Work task:
Answer with the exact lines of the following material from the one containing "El acoplamiento neuronal" through the one containing "Eso es el entrelazamiento cuántico.", both end lines included.
Start of Given data
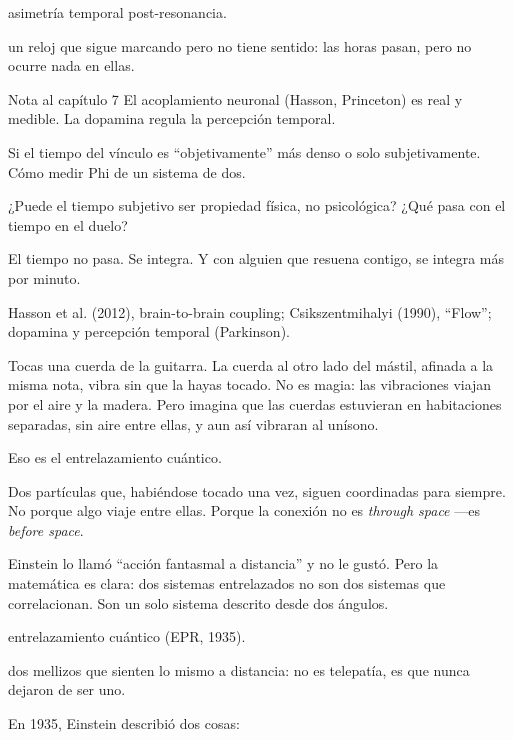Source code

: \begin{fisica}
 asimetría temporal post-resonancia.

 un reloj que sigue marcando pero no tiene sentido: las horas pasan, pero no ocurre nada en ellas.
\end{fisica}
\begin{notacap}{Nota al capítulo 7}
 El acoplamiento neuronal (Hasson, Princeton) es real y medible. La dopamina regula la percepción temporal.

 Si el tiempo del vínculo es “objetivamente” más denso o solo subjetivamente. Cómo medir Phi de un sistema de dos.

 ¿Puede el tiempo subjetivo ser propiedad física, no psicológica? ¿Qué pasa con el tiempo en el duelo?

 El tiempo no pasa. Se integra. Y con alguien que resuena contigo, se integra más por minuto.

 Hasson et al. (2012), brain-to-brain coupling; Csikszentmihalyi (1990), “Flow”; dopamina y percepción temporal (Parkinson).
\end{notacap}
\noindent {}

Tocas una cuerda de la guitarra. La cuerda al otro lado del mástil, afinada a la misma nota, vibra sin que la hayas tocado. No es magia: las vibraciones viajan por el aire y la madera. Pero imagina que las cuerdas estuvieran en habitaciones separadas, sin aire entre ellas, y aun así vibraran al unísono.

Eso es el entrelazamiento cuántico.

Dos partículas que, habiéndose tocado una vez, siguen coordinadas para siempre. No porque algo viaje entre ellas. Porque la conexión no es \emph{through space} —es \emph{before space}.

Einstein lo llamó “acción fantasmal a distancia” y no le gustó. Pero la matemática es clara: dos sistemas entrelazados no son dos sistemas que correlacionan. Son un solo sistema descrito desde dos ángulos.

\begin{fisica}
 entrelazamiento cuántico (EPR, 1935).

 dos mellizos que sienten lo mismo a distancia: no es telepatía, es que nunca dejaron de ser uno.
\end{fisica}
\noindent En 1935, Einstein describió dos cosas:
End of Given data
Answer to this problem:
 El acoplamiento neuronal (Hasson, Princeton) es real y medible. La dopamina regula la percepción temporal.

 Si el tiempo del vínculo es “objetivamente” más denso o solo subjetivamente. Cómo medir Phi de un sistema de dos.

 ¿Puede el tiempo subjetivo ser propiedad física, no psicológica? ¿Qué pasa con el tiempo en el duelo?

 El tiempo no pasa. Se integra. Y con alguien que resuena contigo, se integra más por minuto.

 Hasson et al. (2012), brain-to-brain coupling; Csikszentmihalyi (1990), “Flow”; dopamina y percepción temporal (Parkinson).
\end{notacap}
\noindent {}

Tocas una cuerda de la guitarra. La cuerda al otro lado del mástil, afinada a la misma nota, vibra sin que la hayas tocado. No es magia: las vibraciones viajan por el aire y la madera. Pero imagina que las cuerdas estuvieran en habitaciones separadas, sin aire entre ellas, y aun así vibraran al unísono.

Eso es el entrelazamiento cuántico.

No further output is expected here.